* [Task details] Each record below must be reproduced exactly as it reads, with its images omitted.

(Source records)
----------

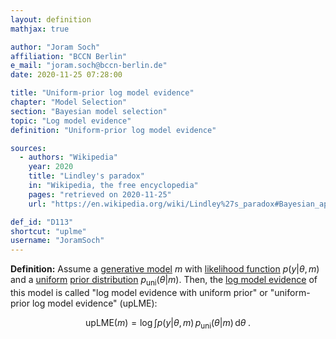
 ```yaml
---
layout: definition
mathjax: true

author: "Joram Soch"
affiliation: "BCCN Berlin"
e_mail: "joram.soch@bccn-berlin.de"
date: 2020-11-25 07:28:00

title: "Uniform-prior log model evidence"
chapter: "Model Selection"
section: "Bayesian model selection"
topic: "Log model evidence"
definition: "Uniform-prior log model evidence"

sources:
  - authors: "Wikipedia"
    year: 2020
    title: "Lindley's paradox"
    in: "Wikipedia, the free encyclopedia"
    pages: "retrieved on 2020-11-25"
    url: "https://en.wikipedia.org/wiki/Lindley%27s_paradox#Bayesian_approach"

def_id: "D113"
shortcut: "uplme"
username: "JoramSoch"
---
```



**Definition:** Assume a [generative model](/D/gm) $m$ with [likelihood function](/D/lf) $p(y \vert \theta, m)$ and a [uniform](/D/prior-uni) [prior distribution](/D/prior) $p_{\mathrm{uni}}(\theta \vert m)$. Then, the [log model evidence](/D/lme) of this model is called "log model evidence with uniform prior" or "uniform-prior log model evidence" (upLME):

$$ \label{eq:upLME}
\mathrm{upLME}(m) = \log \int p(y \vert \theta, m) \, p_{\mathrm{uni}}(\theta \vert m) \, \mathrm{d}\theta \; .
$$
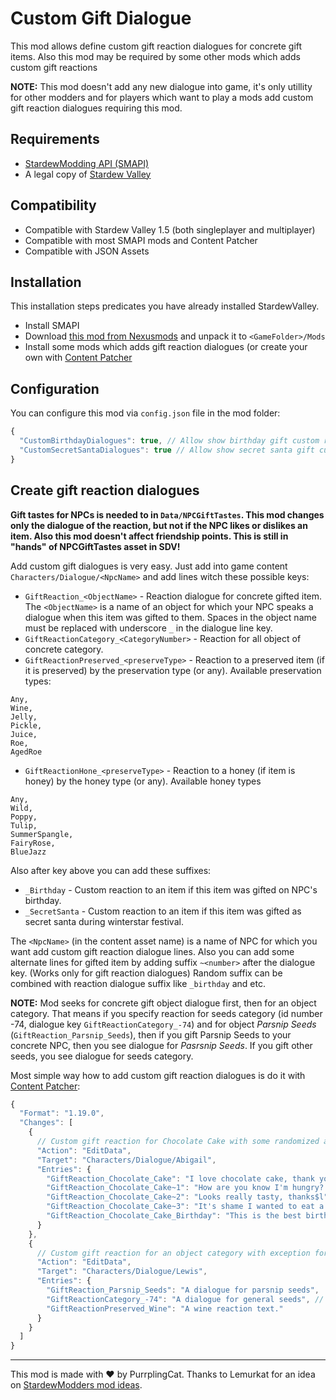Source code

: # Custom Gift Dialogue

This mod allows define custom gift reaction dialogues for concrete gift items. Also this mod may be required by some other mods which adds custom gift reactions

**NOTE:** This mod doesn't add any new dialogue into game, it's only utillity for other modders and for players which want to play a mods add custom gift reaction dialogues requiring this mod.

## Requirements

- [StardewModding API (SMAPI)](https://smapi.io)
- A legal copy of [Stardew Valley](https://stardewvalley.net)

## Compatibility

- Compatible with Stardew Valley 1.5 (both singleplayer and multiplayer)
- Compatible with most SMAPI mods and Content Patcher
- Compatible with JSON Assets

## Installation

This installation steps predicates you have already installed StardewValley.

- Install SMAPI
- Download [this mod from Nexusmods](https://www.nexusmods.com/stardewvalley/mods/7304) and unpack it to `<GameFolder>/Mods`
- Install some mods which adds gift reaction dialogues (or create your own with [Content Patcher](https://www.nexusmods.com/stardewvalley/mods/1915)

## Configuration

You can configure this mod via `config.json` file in the mod folder:

```js
{
  "CustomBirthdayDialogues": true, // Allow show birthday gift custom reaction dialogues (if they are defined)
  "CustomSecretSantaDialogues": true // Allow show secret santa gift custom reaction dialogues (if they are defined)
}
```

## Create gift reaction dialogues

**Gift tastes for NPCs is needed to in `Data/NPCGiftTastes`. This mod changes only the dialogue of the reaction, but not if the NPC likes or dislikes an item. Also this mod doesn't affect friendship points. This is still in "hands" of NPCGiftTastes asset in SDV!**

Add custom gift dialogues is very easy. Just add into game content `Characters/Dialogue/<NpcName>` and add lines witch these possible keys:

- `GiftReaction_<ObjectName>` - Reaction dialogue for concrete gifted item. The `<ObjectName>` is a name of an object for which your NPC speaks a dialogue when this item was gifted to them. Spaces in the object name must be replaced with underscore `_` in the dialogue line key.
- `GiftReactionCategory_<CategoryNumber>` - Reaction for all object of concrete category.
- `GiftReactionPreserved_<preserveType>` - Reaction to a preserved item (if it is preserved) by the preservation type (or any). Available preservation types:
```
Any,
Wine,
Jelly,
Pickle,
Juice,
Roe,
AgedRoe
```
- `GiftReactionHone_<preserveType>` - Reaction to a honey (if item is honey) by the honey type (or any). Available honey types
```
Any,
Wild,
Poppy,
Tulip,
SummerSpangle,
FairyRose,
BlueJazz
```

Also after key above you can add these suffixes:

- `_Birthday` - Custom reaction to an item if this item was gifted on NPC's birthday.
- `_SecretSanta` - Custom reaction to an item if this item was gifted as secret santa during winterstar festival.

The `<NpcName>` (in the content asset name) is a name of NPC for which you want add custom gift reaction dialogue lines.
Also you can add some alternate lines for gifted item by adding suffix `~<number>` after the dialogue key. (Works only for gift reaction dialogues)
Random suffix can be combined with reaction dialogue suffix like `_birthday` and etc.

**NOTE:** Mod seeks for concrete gift object dialogue first, then for an object category. That means if you specify reaction for seeds category (id number -74, dialogue key `GiftReactionCategory_-74`) and for object *Parsnip Seeds* (`GiftReaction_Parsnip_Seeds`), then if you gift Parsnip Seeds to your concrete NPC, then you see dialogue for *Pasrsnip Seeds*. If you gift other seeds, you see dialogue for seeds category.

Most simple way how to add custom gift reaction dialogues is do it with [Content Patcher](https://github.com/Pathoschild/StardewMods/blob/stable/ContentPatcher/docs/author-guide.md):

```js
{
  "Format": "1.19.0",
  "Changes": [
    {
      // Custom gift reaction for Chocolate Cake with some randomized alternatives gifted to Abigail
      "Action": "EditData",
      "Target": "Characters/Dialogue/Abigail",
      "Entries": {
        "GiftReaction_Chocolate_Cake": "I love chocolate cake, thank you so much, @!$h",
        "GiftReaction_Chocolate_Cake~1": "How are you know I'm hungry? This cake looks delicious, Thank you!$h",
        "GiftReaction_Chocolate_Cake~2": "Looks really tasty, thanks$l",
        "GiftReaction_Chocolate_Cake~3": "It's shame I wanted to eat a rock for today's lunch.#$b#Just kidding, it looks really delicious! Thank you, @.$h",
        "GiftReaction_Chocolate_Cake_Birthday": "This is the best birthday gift, really!$h",
      }
    },
    {
      // Custom gift reaction for an object category with exception for object Parsnip Seeds gifted to Lewis
      "Action": "EditData",
      "Target": "Characters/Dialogue/Lewis",
      "Entries": {
        "GiftReaction_Parsnip_Seeds": "A dialogue for parsnip seeds",
        "GiftReactionCategory_-74": "A dialogue for general seeds", // -74 is seeds category id
        "GiftReactionPreserved_Wine": "A wine reaction text."
      }
    }
  ]
}
```

---

This mod is made with :heart: by PurrplingCat. Thanks to Lemurkat for an idea on [StardewModders mod ideas](https://github.com/StardewModders/mod-ideas/issues/611).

----------

* [Task response]
 ```yaml
---
layout: definition
mathjax: true

author: "Joram Soch"
affiliation: "BCCN Berlin"
e_mail: "joram.soch@bccn-berlin.de"
date: 2020-11-25 07:28:00

title: "Uniform-prior log model evidence"
chapter: "Model Selection"
section: "Bayesian model selection"
topic: "Log model evidence"
definition: "Uniform-prior log model evidence"

sources:
  - authors: "Wikipedia"
    year: 2020
    title: "Lindley's paradox"
    in: "Wikipedia, the free encyclopedia"
    pages: "retrieved on 2020-11-25"
    url: "https://en.wikipedia.org/wiki/Lindley%27s_paradox#Bayesian_approach"

def_id: "D113"
shortcut: "uplme"
username: "JoramSoch"
---
```



**Definition:** Assume a [generative model](/D/gm) $m$ with [likelihood function](/D/lf) $p(y \vert \theta, m)$ and a [uniform](/D/prior-uni) [prior distribution](/D/prior) $p_{\mathrm{uni}}(\theta \vert m)$. Then, the [log model evidence](/D/lme) of this model is called "log model evidence with uniform prior" or "uniform-prior log model evidence" (upLME):

$$ \label{eq:upLME}
\mathrm{upLME}(m) = \log \int p(y \vert \theta, m) \, p_{\mathrm{uni}}(\theta \vert m) \, \mathrm{d}\theta \; .
$$
Source code

: # Custom Gift Dialogue

This mod allows define custom gift reaction dialogues for concrete gift items. Also this mod may be required by some other mods which adds custom gift reactions

**NOTE:** This mod doesn't add any new dialogue into game, it's only utillity for other modders and for players which want to play a mods add custom gift reaction dialogues requiring this mod.

## Requirements

- [StardewModding API (SMAPI)](https://smapi.io)
- A legal copy of [Stardew Valley](https://stardewvalley.net)

## Compatibility

- Compatible with Stardew Valley 1.5 (both singleplayer and multiplayer)
- Compatible with most SMAPI mods and Content Patcher
- Compatible with JSON Assets

## Installation

This installation steps predicates you have already installed StardewValley.

- Install SMAPI
- Download [this mod from Nexusmods](https://www.nexusmods.com/stardewvalley/mods/7304) and unpack it to `<GameFolder>/Mods`
- Install some mods which adds gift reaction dialogues (or create your own with [Content Patcher](https://www.nexusmods.com/stardewvalley/mods/1915)

## Configuration

You can configure this mod via `config.json` file in the mod folder:

```js
{
  "CustomBirthdayDialogues": true, // Allow show birthday gift custom reaction dialogues (if they are defined)
  "CustomSecretSantaDialogues": true // Allow show secret santa gift custom reaction dialogues (if they are defined)
}
```

## Create gift reaction dialogues

**Gift tastes for NPCs is needed to in `Data/NPCGiftTastes`. This mod changes only the dialogue of the reaction, but not if the NPC likes or dislikes an item. Also this mod doesn't affect friendship points. This is still in "hands" of NPCGiftTastes asset in SDV!**

Add custom gift dialogues is very easy. Just add into game content `Characters/Dialogue/<NpcName>` and add lines witch these possible keys:

- `GiftReaction_<ObjectName>` - Reaction dialogue for concrete gifted item. The `<ObjectName>` is a name of an object for which your NPC speaks a dialogue when this item was gifted to them. Spaces in the object name must be replaced with underscore `_` in the dialogue line key.
- `GiftReactionCategory_<CategoryNumber>` - Reaction for all object of concrete category.
- `GiftReactionPreserved_<preserveType>` - Reaction to a preserved item (if it is preserved) by the preservation type (or any). Available preservation types:
```
Any,
Wine,
Jelly,
Pickle,
Juice,
Roe,
AgedRoe
```
- `GiftReactionHone_<preserveType>` - Reaction to a honey (if item is honey) by the honey type (or any). Available honey types
```
Any,
Wild,
Poppy,
Tulip,
SummerSpangle,
FairyRose,
BlueJazz
```

Also after key above you can add these suffixes:

- `_Birthday` - Custom reaction to an item if this item was gifted on NPC's birthday.
- `_SecretSanta` - Custom reaction to an item if this item was gifted as secret santa during winterstar festival.

The `<NpcName>` (in the content asset name) is a name of NPC for which you want add custom gift reaction dialogue lines.
Also you can add some alternate lines for gifted item by adding suffix `~<number>` after the dialogue key. (Works only for gift reaction dialogues)
Random suffix can be combined with reaction dialogue suffix like `_birthday` and etc.

**NOTE:** Mod seeks for concrete gift object dialogue first, then for an object category. That means if you specify reaction for seeds category (id number -74, dialogue key `GiftReactionCategory_-74`) and for object *Parsnip Seeds* (`GiftReaction_Parsnip_Seeds`), then if you gift Parsnip Seeds to your concrete NPC, then you see dialogue for *Pasrsnip Seeds*. If you gift other seeds, you see dialogue for seeds category.

Most simple way how to add custom gift reaction dialogues is do it with [Content Patcher](https://github.com/Pathoschild/StardewMods/blob/stable/ContentPatcher/docs/author-guide.md):

```js
{
  "Format": "1.19.0",
  "Changes": [
    {
      // Custom gift reaction for Chocolate Cake with some randomized alternatives gifted to Abigail
      "Action": "EditData",
      "Target": "Characters/Dialogue/Abigail",
      "Entries": {
        "GiftReaction_Chocolate_Cake": "I love chocolate cake, thank you so much, @!$h",
        "GiftReaction_Chocolate_Cake~1": "How are you know I'm hungry? This cake looks delicious, Thank you!$h",
        "GiftReaction_Chocolate_Cake~2": "Looks really tasty, thanks$l",
        "GiftReaction_Chocolate_Cake~3": "It's shame I wanted to eat a rock for today's lunch.#$b#Just kidding, it looks really delicious! Thank you, @.$h",
        "GiftReaction_Chocolate_Cake_Birthday": "This is the best birthday gift, really!$h",
      }
    },
    {
      // Custom gift reaction for an object category with exception for object Parsnip Seeds gifted to Lewis
      "Action": "EditData",
      "Target": "Characters/Dialogue/Lewis",
      "Entries": {
        "GiftReaction_Parsnip_Seeds": "A dialogue for parsnip seeds",
        "GiftReactionCategory_-74": "A dialogue for general seeds", // -74 is seeds category id
        "GiftReactionPreserved_Wine": "A wine reaction text."
      }
    }
  ]
}
```

---

This mod is made with :heart: by PurrplingCat. Thanks to Lemurkat for an idea on [StardewModders mod ideas](https://github.com/StardewModders/mod-ideas/issues/611).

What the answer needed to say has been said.